Snowflake for SQL Server users – Part 2 – Cloud First Design

In recent years, I've done a lot of work in software houses (Microsoft calls them ISVs or Independent Software Vendors). Many of these software houses have worked out that they won't be able to just keep selling their on-premises applications because their customers are asking for cloud-based solutions.

And more importantly, the customers want the software houses to manage the applications rather than themselves. So, many of the software houses start trying to turn their on-premises applications into Software as a Service (SaaS) applications.

And the outcome? Is almost always really, really poor.

Cloud First

The real problem is that those applications haven't been written with a cloud-first mentality. They really are often the "square peg in a round hole". What often happens is that the cloud-based versions of the applications have large numbers of limitations compared to the on-premises versions of the same applications, because recreating everything in the cloud (when there were things that weren't designed for the cloud) is often nearly impossible.

I'm a big fan of Azure SQL Database, and they've done a great job on it (way better than almost any other application), but it's still quite a distance short of where we already were with SQL Server on-premises. I wish the marketing for the product would focus on how what is there (i.e. a truly amazing product) but the discussion always seems to be around what's missing, and how it compares to the on-premises product. In fact, I'm sure the entire reason that the Managed Instance versions of Azure SQL Database appeared were to address some of the shortcomings.

If the first time you'd seen SQL Server was to see Azure SQL Database, you'd come away saying how amazing it is. But if you've come from the on-premises product, chances are that you might be already using something that isn't there.

Nice to have a blank slate

Even if you were brand new to Azure SQL Database though, you'd find aspects of how the product is designed that are based on thinking from decades ago, and were designed for systems that were available back then. It's very hard to make major changes when you're bound to trying to keep backwards compatibility.

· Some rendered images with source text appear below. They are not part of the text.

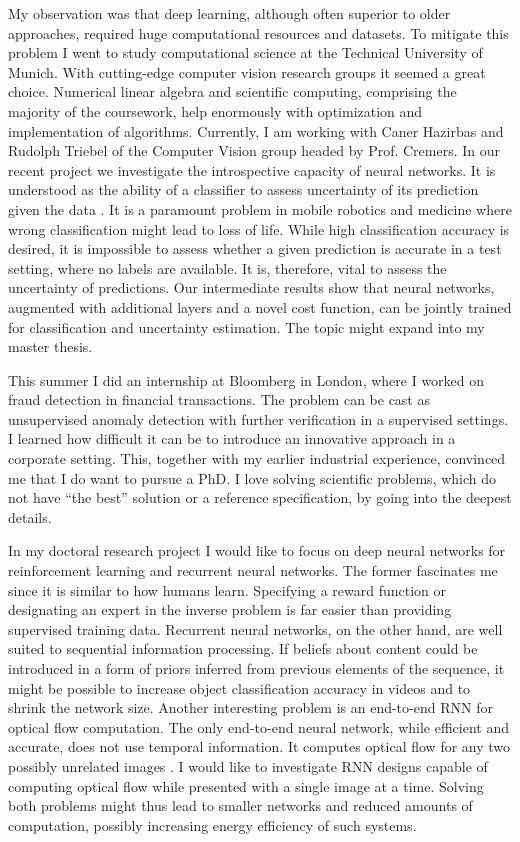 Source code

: \documentclass[12pt]{article}
\begin{document}
My observation was that deep learning, although often superior to older approaches, required huge computational resources and datasets. To mitigate this problem I went to study computational science at the Technical University of Munich. With cutting-edge computer vision research groups it seemed a great choice. Numerical linear algebra and scientific computing, comprising the majority of the coursework, help enormously with optimization and implementation of algorithms. Currently, I am working with Caner Hazirbas and Rudolph Triebel of the Computer Vision group headed by Prof. Cremers. In our recent project we investigate the introspective capacity of neural networks. It is understood as the ability of a classifier to assess uncertainty of its prediction given the data \cite{introspective}. It is a paramount problem in mobile robotics and medicine where wrong classification might lead to loss of life. While high classification accuracy is desired, it is impossible to assess whether a given prediction is accurate in a test setting, where no labels are available. It is, therefore, vital to assess the uncertainty of predictions. Our intermediate results show that neural networks, augmented with additional layers and a novel cost function, can be jointly trained for classification and uncertainty estimation. The topic might expand into my master thesis.

This summer I did an internship at Bloomberg in London, where I worked on fraud detection in financial transactions. The problem can be cast as unsupervised anomaly detection with further verification in a supervised settings. I learned how difficult it can be to introduce an innovative approach in a corporate setting. This, together with my earlier industrial experience, convinced me that I do want to pursue a PhD. I love solving scientific problems, which do not have ``the best'' solution or a reference specification, by going into the deepest details.

In my doctoral research project I would like to focus on deep neural networks for reinforcement learning and recurrent neural networks. The former fascinates me since it is similar to how humans learn. Specifying a reward function  or designating an expert in the inverse problem  is far easier than providing supervised training data. Recurrent neural networks, on the other hand, are well suited to sequential information processing. If beliefs about content could be introduced in a form of priors inferred from previous elements of the sequence, it might be possible to increase object classification accuracy in videos and to shrink the network size. Another interesting problem is an end-to-end RNN for optical flow computation. The only end-to-end neural network, while efficient and accurate, does not use temporal information. It computes optical flow for any two possibly unrelated images \cite{flownet}. I would like to investigate RNN designs capable of computing optical flow while presented with a single image at a time. Solving both problems might thus lead to smaller networks and reduced amounts of computation, possibly increasing energy efficiency of such systems.
\end{document}

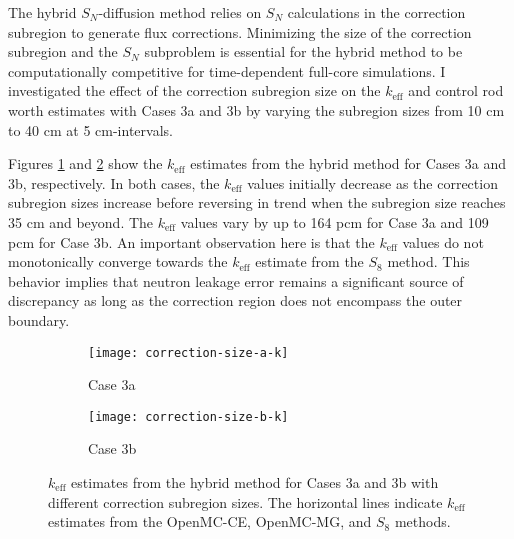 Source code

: The hybrid $S_N$-diffusion method relies on $S_N$ calculations in the correction subregion to
generate flux corrections. Minimizing the size of the correction subregion and the $S_N$ subproblem
is essential for the hybrid method to be computationally competitive for time-dependent full-core
simulations. I investigated the effect of the correction subregion size on the $k_\text{eff}$ and
control rod worth estimates with Cases 3a and 3b by varying the subregion sizes from 10 cm to 40 cm
at 5 cm-intervals.

Figures \ref{fig:v1-size-a-k} and \ref{fig:v1-size-b-k} show the $k_\text{eff}$ estimates from the
hybrid method for Cases 3a and 3b, respectively. In both cases, the $k_\text{eff}$ values initially
decrease as the correction subregion sizes increase before reversing in trend when the subregion
size reaches 35 cm and beyond. The $k_\text{eff}$ values vary by up to 164 pcm for Case 3a and 109
pcm for Case 3b. An important observation here is that the $k_\text{eff}$ values do not
monotonically converge towards the $k_\text{eff}$ estimate from the $S_8$ method. This behavior
implies that neutron leakage error remains a significant source of discrepancy as long as the
correction region does not encompass the outer boundary.


\begin{figure}[htb!]
  \centering
  \begin{subfigure}[b]{0.49\columnwidth}
    \centering
    \texttt{[image: correction-size-a-k]}
    \caption{Case 3a}
    \label{fig:v1-size-a-k}
  \end{subfigure}
  \hfill
  \begin{subfigure}[b]{0.49\columnwidth}
    \centering
    \texttt{[image: correction-size-b-k]}
    \caption{Case 3b}
    \label{fig:v1-size-b-k}
  \end{subfigure}
  \caption{$k_\text{eff}$ estimates from the hybrid method for Cases 3a and 3b with different
  correction subregion sizes. The horizontal lines indicate $k_\text{eff}$ estimates from the
  OpenMC-CE, OpenMC-MG, and $S_8$ methods.}
  \label{fig:v1-size-k}
\end{figure}

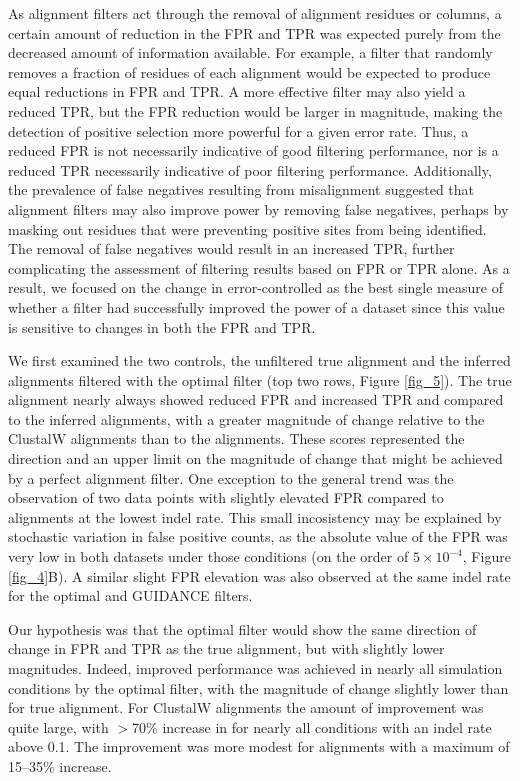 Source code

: \documentclass{article}
\begin{document}
As alignment filters act through the removal of alignment residues or
columns, a certain amount of reduction in the FPR and TPR was expected
purely from the decreased amount of information available. For
example, a filter that randomly removes a fraction of residues of each
alignment would be expected to produce equal reductions in FPR and
TPR. A more effective filter may also yield a reduced TPR, but the FPR
reduction would be larger in magnitude, making the detection of
positive selection more powerful for a given error rate. Thus, a
reduced FPR is not necessarily indicative of good filtering
performance, nor is a reduced TPR necessarily indicative of poor
filtering performance. Additionally, the prevalence of false negatives
resulting from misalignment suggested that alignment filters may also
improve power by removing false negatives, perhaps by masking out
residues that were preventing positive sites from being
identified. The removal of false negatives would result in an
increased TPR, further complicating the assessment of filtering
results based on FPR or TPR alone. As a result, we focused on the
change in error-controlled \tpr{} as the best single measure of
whether a filter had successfully improved the \sw power of a dataset
since this value is sensitive to changes in both the FPR and TPR.

We first examined the two controls, the unfiltered true alignment and
the inferred alignments filtered with the optimal filter (top two
rows, Figure \ref{fig_5}). The true alignment nearly always showed
reduced FPR and increased TPR and \tpr compared to the inferred
alignments, with a greater magnitude of change relative to the
ClustalW alignments than to the \prankc alignments. These scores
represented the direction and an upper limit on the magnitude of
change that might be achieved by a perfect alignment filter. One
exception to the general trend was the observation of two data points
with slightly elevated FPR compared to \prankc alignments at the
lowest indel rate. This small incosistency may be explained by
stochastic variation in false positive counts, as the absolute value
of the FPR was very low in both datasets under those conditions (on
the order of $5\times10^{-4}$, Figure \ref{fig_4}B). A similar slight FPR
elevation was also observed at the same indel rate for the optimal and
GUIDANCE filters.

Our hypothesis was that the optimal filter would show the same
direction of change in FPR and TPR as the true alignment, but with
slightly lower magnitudes. Indeed, improved \sw performance was
achieved in nearly all simulation conditions by the optimal filter,
with the magnitude of \tpr change slightly lower than for true
alignment. For ClustalW alignments the amount of improvement was quite
large, with $>$70\% increase in \tpr for nearly all conditions with an
indel rate above 0.1. The improvement was more modest for \prankc
alignments with a maximum of 15--35\% \tpr increase.
\end{document}
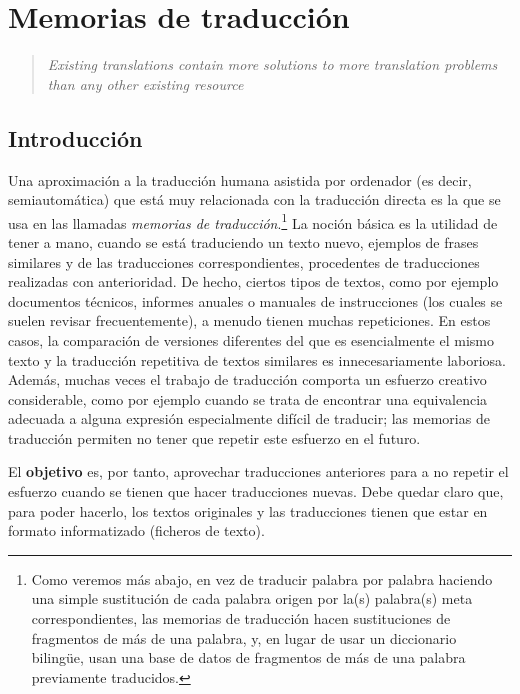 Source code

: \chapter{Memorias de traducción} \label{se:memtrad} 

\begin{quote} \textsl{Existing translations contain more solutions to more translation problems than any other existing resource} \citep{isabelle93p} \end{quote} 

\section{Introducción} 

Una aproximación a la traducción humana asistida por ordenador (es decir, semiautomática) que está muy relacionada con la traducción directa es la que se usa en las llamadas \emph{memorias de traducción}.\footnote{Como veremos más abajo, en vez de traducir palabra por palabra haciendo una simple sustitución de cada palabra origen por la(s) palabra(s) meta correspondientes, las memorias de traducción hacen sustituciones de fragmentos de más de una palabra, y, en lugar de usar un diccionario bilingüe, usan una base de datos de fragmentos de más de una palabra previamente traducidos.} La noción básica \citep{somers96b,samuelson-brown96b} es la utilidad de tener a mano, cuando se está traduciendo un texto nuevo, ejemplos de frases similares y de las traducciones correspondientes, procedentes de traducciones realizadas con anterioridad. De hecho, ciertos tipos de textos, como por ejemplo documentos técnicos, informes anuales o manuales de instrucciones (los cuales se suelen revisar frecuentemente), a menudo tienen muchas repeticiones. En estos casos, la comparación de versiones diferentes del que es esencialmente el mismo texto y la traducción repetitiva de textos similares es innecesariamente laboriosa. Además, muchas veces el trabajo de traducción comporta un esfuerzo creativo considerable, como por ejemplo cuando se trata de encontrar una equivalencia adecuada a alguna expresión especialmente difícil de traducir; las memorias de traducción permiten no tener que repetir este esfuerzo en el futuro. 

El \textbf{objetivo} es, por tanto, aprovechar traducciones anteriores para a no repetir el esfuerzo cuando se tienen que hacer traducciones nuevas. Debe quedar claro que, para poder hacerlo, los textos originales y las traducciones tienen que estar en formato informatizado (ficheros de texto). 

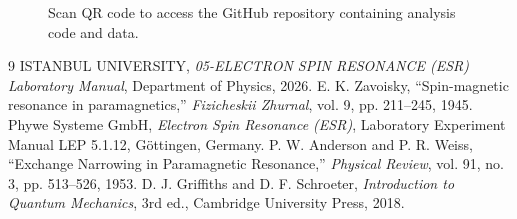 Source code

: \documentclass[journal]{IEEEtran}
\begin{document}
\begin{figure}[H]
    \centering
    \begin{minipage}{0.15\textwidth}
        \centering
    \end{minipage}%
    \begin{minipage}{0.2\textwidth}
        \raggedright
        \caption{Scan QR code to access the GitHub repository containing analysis code and data.}
        \label{fig:qr_code}
    \end{minipage}
\end{figure}

\begin{thebibliography}{9}
    ISTANBUL UNIVERSITY, \textit{05-ELECTRON SPIN RESONANCE (ESR) Laboratory Manual}, Department of Physics, 2026.
    E. K. Zavoisky, ``Spin-magnetic resonance in paramagnetics,'' \textit{Fizicheskii Zhurnal}, vol. 9, pp. 211--245, 1945.
    Phywe Systeme GmbH, \textit{Electron Spin Resonance (ESR)}, Laboratory Experiment Manual LEP 5.1.12, G\"ottingen, Germany.
    P. W. Anderson and P. R. Weiss, ``Exchange Narrowing in Paramagnetic Resonance,'' \textit{Physical Review}, vol. 91, no. 3, pp. 513--526, 1953.
    D. J. Griffiths and D. F. Schroeter, \textit{Introduction to Quantum Mechanics}, 3rd ed., Cambridge University Press, 2018.
\end{thebibliography}
\end{document}
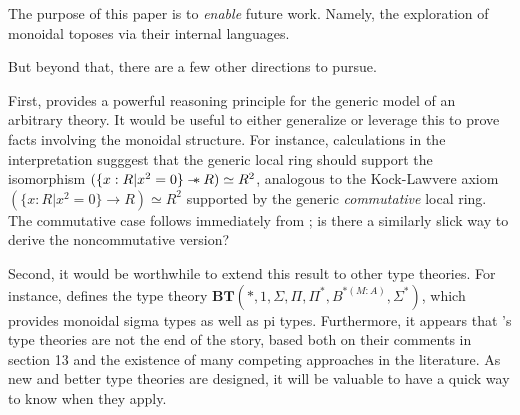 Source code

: \documentclass{article}
\newcommand*{\wand}{\mathbin{-\mkern-6mu*}}
\begin{document}
The purpose of this paper is to \emph{enable} future work.
Namely, the exploration of monoidal toposes via their internal languages.

But beyond that, there are a few other directions to pursue.

First, \cite{blechschmidt} provides a powerful reasoning principle for the generic model of an arbitrary theory.
It would be useful to either generalize or leverage this to prove facts involving the monoidal structure.
For instance, calculations in the interpretation sugggest that the generic local ring should support
the isomorphism \((\{x : R | x^2 = 0\} \wand R) \simeq R^2\),
analogous to the Kock-Lawvere axiom \((\{x : R | x^2 = 0\} \to R) \simeq R^2\)
supported by the generic \emph{commutative} local ring.
The commutative case follows immediately from \cite[Theorem 4.10]{blechschmidt};
is there a similarly slick way to derive the noncommutative version?

Second, it would be worthwhile to extend this result to other type theories.
For instance, \cite{schopp} defines the type theory
\(\mathbf{BT}(*, 1, \Sigma, \Pi, \Pi^*, B^{*(M:A)}, \Sigma^*)\),
which provides monoidal sigma types as well as pi types.
Furthermore, it appears that \cite{schopp}'s type theories are not the end of the story,
based both on their comments in section 13 and the existence of many competing approaches in the literature.
As new and better type theories are designed, it will be valuable to have a quick way to know when they apply.

\printbibliography
\end{document}

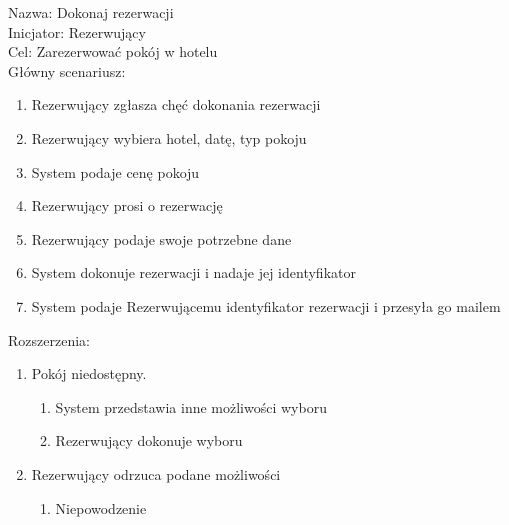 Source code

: \noindent Nazwa: Dokonaj rezerwacji\\
Inicjator: Rezerwujący\\
Cel: Zarezerwować pokój w hotelu\\
Główny scenariusz:
\begin{enumerate}[itemsep=0pt,partopsep=0pt, parsep=0pt]
    \item Rezerwujący zgłasza chęć dokonania rezerwacji
    \item Rezerwujący wybiera hotel, datę, typ pokoju
    \item System podaje cenę pokoju
    \item Rezerwujący prosi o rezerwację
    \item Rezerwujący podaje swoje potrzebne dane
    \item System dokonuje rezerwacji i nadaje jej identyfikator
    \item System podaje Rezerwującemu identyfikator rezerwacji i przesyła go mailem
\end{enumerate}
Rozszerzenia:
\begin{enumerate}[itemsep=0pt,partopsep=0pt, parsep=0pt]
    \item Pokój niedostępny.
    \begin{enumerate}[itemsep=0pt,partopsep=0pt, parsep=0pt]
        \item System przedstawia inne możliwości wyboru
        \item Rezerwujący dokonuje wyboru
    \end{enumerate}
    \item Rezerwujący odrzuca podane możliwości
    \begin{enumerate}[itemsep=0pt,partopsep=0pt, parsep=0pt]
        \item Niepowodzenie
    \end{enumerate}
\end{enumerate}
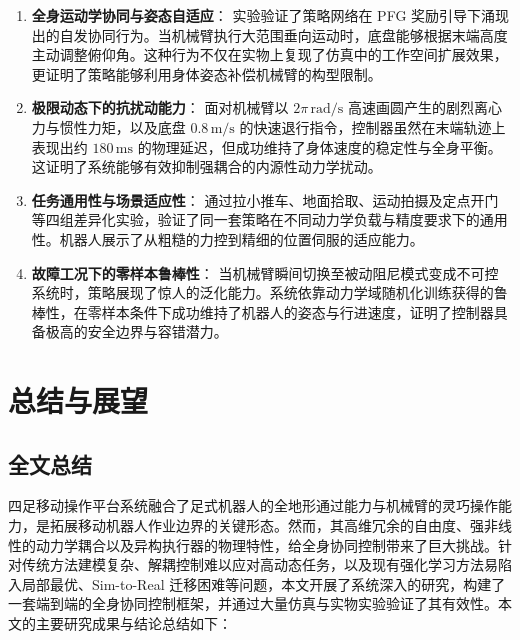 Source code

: \begin{enumerate}
    \item \textbf{全身运动学协同与姿态自适应}：
          实验验证了策略网络在 PFG 奖励引导下涌现出的自发协同行为。当机械臂执行大范围垂向运动时，底盘能够根据末端高度主动调整俯仰角。这种行为不仅在实物上复现了仿真中的工作空间扩展效果，更证明了策略能够利用身体姿态补偿机械臂的构型限制。
    \item \textbf{极限动态下的抗扰动能力}：
          面对机械臂以 $2\pi\,\text{rad/s}$ 高速画圆产生的剧烈离心力与惯性力矩，以及底盘 $0.8\,\text{m/s}$ 的快速退行指令，控制器虽然在末端轨迹上表现出约 $180\,\text{ms}$ 的物理延迟，但成功维持了身体速度的稳定性与全身平衡。这证明了系统能够有效抑制强耦合的内源性动力学扰动。

    \item \textbf{任务通用性与场景适应性}：
          通过拉小推车、地面拾取、运动拍摄及定点开门等四组差异化实验，验证了同一套策略在不同动力学负载与精度要求下的通用性。机器人展示了从粗糙的力控到精细的位置伺服的适应能力。

    \item \textbf{故障工况下的零样本鲁棒性}：
          当机械臂瞬间切换至被动阻尼模式变成不可控系统时，策略展现了惊人的泛化能力。系统依靠动力学域随机化训练获得的鲁棒性，在零样本条件下成功维持了机器人的姿态与行进速度，证明了控制器具备极高的安全边界与容错潜力。
\end{enumerate}

\chapter{总结与展望}
\label{chap:conclusion}
\section{全文总结}

四足移动操作平台系统融合了足式机器人的全地形通过能力与机械臂的灵巧操作能力，是拓展移动机器人作业边界的关键形态。然而，其高维冗余的自由度、强非线性的动力学耦合以及异构执行器的物理特性，给全身协同控制带来了巨大挑战。针对传统方法建模复杂、解耦控制难以应对高动态任务，以及现有强化学习方法易陷入局部最优、Sim-to-Real 迁移困难等问题，本文开展了系统深入的研究，构建了一套端到端的全身协同控制框架，并通过大量仿真与实物实验验证了其有效性。本文的主要研究成果与结论总结如下：

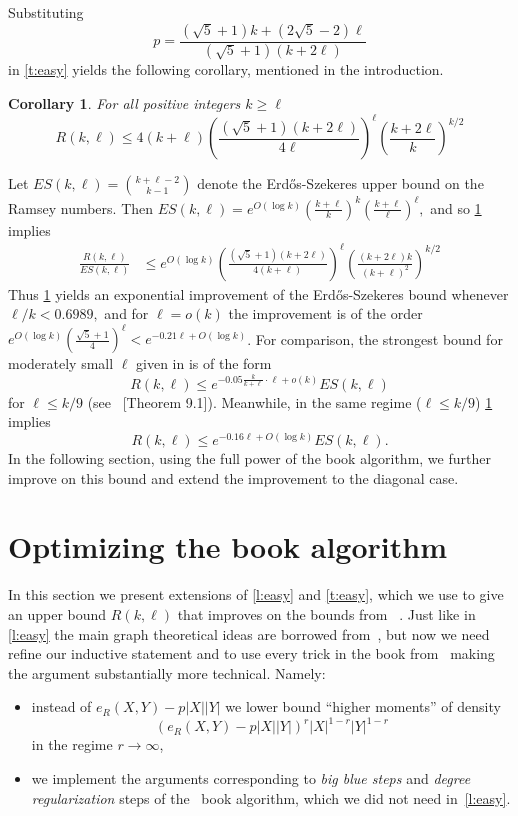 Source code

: \documentclass[reqno,final,12pt]{amsart}
\newtheorem{cor}[thm]{Corollary}
\newcommand{\fs}[2]{\left(\frac{#1}{#2}\right)}
\begin{document}
Substituting $$p=\frac{(\sqrt{5}+1) k+(2\sqrt{5}-2)\ell}{\left(\sqrt{5}+1\right) (k+2 \ell)}$$ in \cref{t:easy} yields the following corollary, mentioned in the introduction.

\begin{cor}\label{c:easy}
	For all positive integers $k \geq \ell$ $$R(k,\ell) \leq 4(k+\ell)\fs{\left(\sqrt{5}+1\right) (k+2 \ell)}{4 \ell}^\ell \fs{k + 2\ell}{k}^{k/2} $$
\end{cor}

Let $ES(k,\ell)=\binom{k+\ell-2}{k-1}$ denote the Erd\H{o}s-Szekeres upper bound on the Ramsey numbers. Then $ES(k,\ell)=e^{O(\log k)}\fs{k+\ell}{k}^{k}\fs{k+\ell}{\ell}^{\ell},$  and so \cref{c:easy} implies
\begin{align*} \frac{R(k,\ell)}{ES(k,\ell)} &\leq e^{O(\log k)}\fs{(\sqrt{5}+1)(k+2\ell)}{4(k+\ell)}^{\ell}\fs{(k+2\ell)k}{(k+\ell)^2}^{k/2} 
\end{align*}
Thus \cref{c:easy} yields an exponential improvement of the Erd\H{o}s-Szekeres bound whenever $\ell/k < 0.6989,$ and for $\ell=o(k)$ the improvement is of the order $e^{O(\log k)}\fs{\sqrt{5}+1}{4}^{\ell} < e^{-0.21\ell+O(\log k)}$.
For comparison, the strongest bound for moderately small $\ell$ given in \cite{CGMS23} is of the form $$R(k,\ell) \leq e^{-0.05\frac{k}{k+\ell}\cdot\ell+o(k)}ES(k,\ell)$$
for $\ell \leq k/9$ (see ~[Theorem 9.1]\cite{CGMS23}).
Meanwhile, in the same regime ($\ell \leq k/9$) \cref{c:easy} implies 
$$R(k,\ell) \leq e^{-0.16\ell+O(\log k)}ES(k,\ell).$$
In the following section, using the full power of the book algorithm, we further improve on this bound and extend the improvement to the diagonal case.

\section{Optimizing the book algorithm}\label{s:book}	

In this section we present extensions of \cref{l:easy} and \cref{t:easy},  which we use to give an upper bound $R(k,\ell)$ that improves on the bounds from ~\cite{CGMS23}. Just like in \cref{l:easy} the main graph theoretical ideas are borrowed from~\cite{CGMS23}, but now we need refine our inductive statement and to use every trick in the book from~\cite{CGMS23} making the argument substantially more technical. Namely:
\begin{itemize}
	\item instead of $e_R(X,Y) - p|X||Y|$ we lower bound ``higher moments'' of density $$(e_R(X,Y) - p|X||Y|)^r|X|^{1-r}|Y|^{1-r}$$ in the regime $r \to \infty$,
	\item we implement the arguments corresponding to \emph{big blue steps} and \emph{degree regularization} steps of the~\cite{CGMS23} book algorithm, which we did not need in~\cref{l:easy}.  
\end{itemize}	
\end{document}
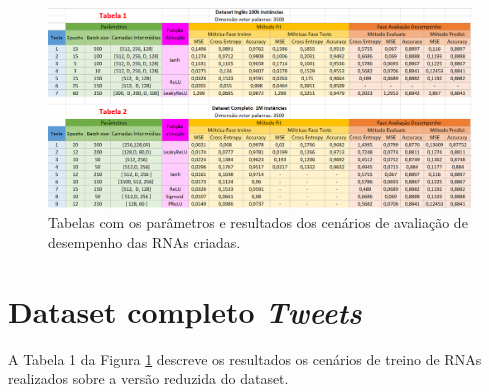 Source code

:\newpage
\begin{figure}[H]
    \centering
    \includegraphics[scale=0.62, angle=90]{Imagens/tabelas.png}
    \caption{Tabelas com os parâmetros e resultados dos cenários de avaliação de desempenho das RNAs criadas.}
    \label{fig:tabelas}
\end{figure}

\section{Dataset completo \textit{Tweets}}

A Tabela 1 da Figura \ref{fig:tabelas} descreve os resultados os cenários de treino de RNAs realizados sobre a versão reduzida do dataset. 

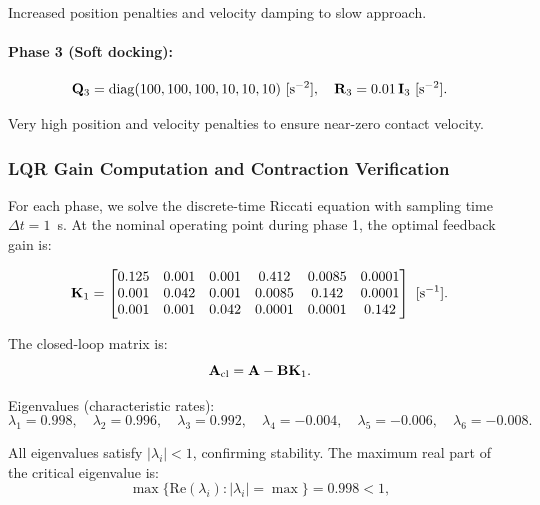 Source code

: Increased position penalties and velocity damping to slow approach.

\paragraph{Phase 3 (Soft docking):}
\begin{equation}
\mat{Q}_3 = \diag(100, 100, 100, 10, 10, 10)~[\text{s}^{-2}], \quad \mat{R}_3 = 0.01\,\mat{I}_3~[\text{s}^{-2}].
\label{eq:ch8:Q3-R3}
\end{equation}

Very high position and velocity penalties to ensure near-zero contact velocity.

\subsubsection{LQR Gain Computation and Contraction Verification}

For each phase, we solve the discrete-time Riccati equation with sampling time $\Delta t = 1$~s.
At the nominal operating point during phase 1, the optimal feedback gain is:

\begin{equation}
\mat{K}_1 = \begin{bmatrix}
0.125 & 0.001 & 0.001 & 0.412 & 0.0085 & 0.0001 \\
0.001 & 0.042 & 0.001 & 0.0085 & 0.142 & 0.0001 \\
0.001 & 0.001 & 0.042 & 0.0001 & 0.0001 & 0.142
\end{bmatrix}~[\text{s}^{-1}].
\label{eq:ch8:K1-docking}
\end{equation}

The closed-loop matrix is:
\begin{equation}
\mat{A}_{\text{cl}} = \mat{A} - \mat{B}\mat{K}_1.
\end{equation}

Eigenvalues (characteristic rates):
\begin{equation}
\lambda_1 = 0.998, \quad \lambda_2 = 0.996, \quad \lambda_3 = 0.992, \quad
\lambda_4 = -0.004, \quad \lambda_5 = -0.006, \quad \lambda_6 = -0.008.
\label{eq:ch8:eigs-cl-docking}
\end{equation}

All eigenvalues satisfy $|\lambda_i| < 1$, confirming stability. The maximum real part
of the critical eigenvalue is:
\begin{equation}
\max\{\text{Re}(\lambda_i) : |\lambda_i| = \max\} = 0.998 < 1,
\end{equation}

One key advantage that the team building Snowflake had was a clean slate where they could design a product that targeted cloud provider based services under the covers, instead of on-premises physical devices and operating systems.

 

For an index to all posts in this series, see the first post here.

Snowflake for SQL Server users – Part 1 – Why Snowflake?

A few months back, I started noticing that many of our clients had started to mention Snowflake.

In recent years, I've been in lots of planning and architectural meetings where there was already a presumption that AWS was being used rather than Azure. I put that down to a great selling job by the AWS people who got corporate IT folk locked into large enterprise agreements early. And so no matter what the technical question is, the answer will be something that runs on AWS.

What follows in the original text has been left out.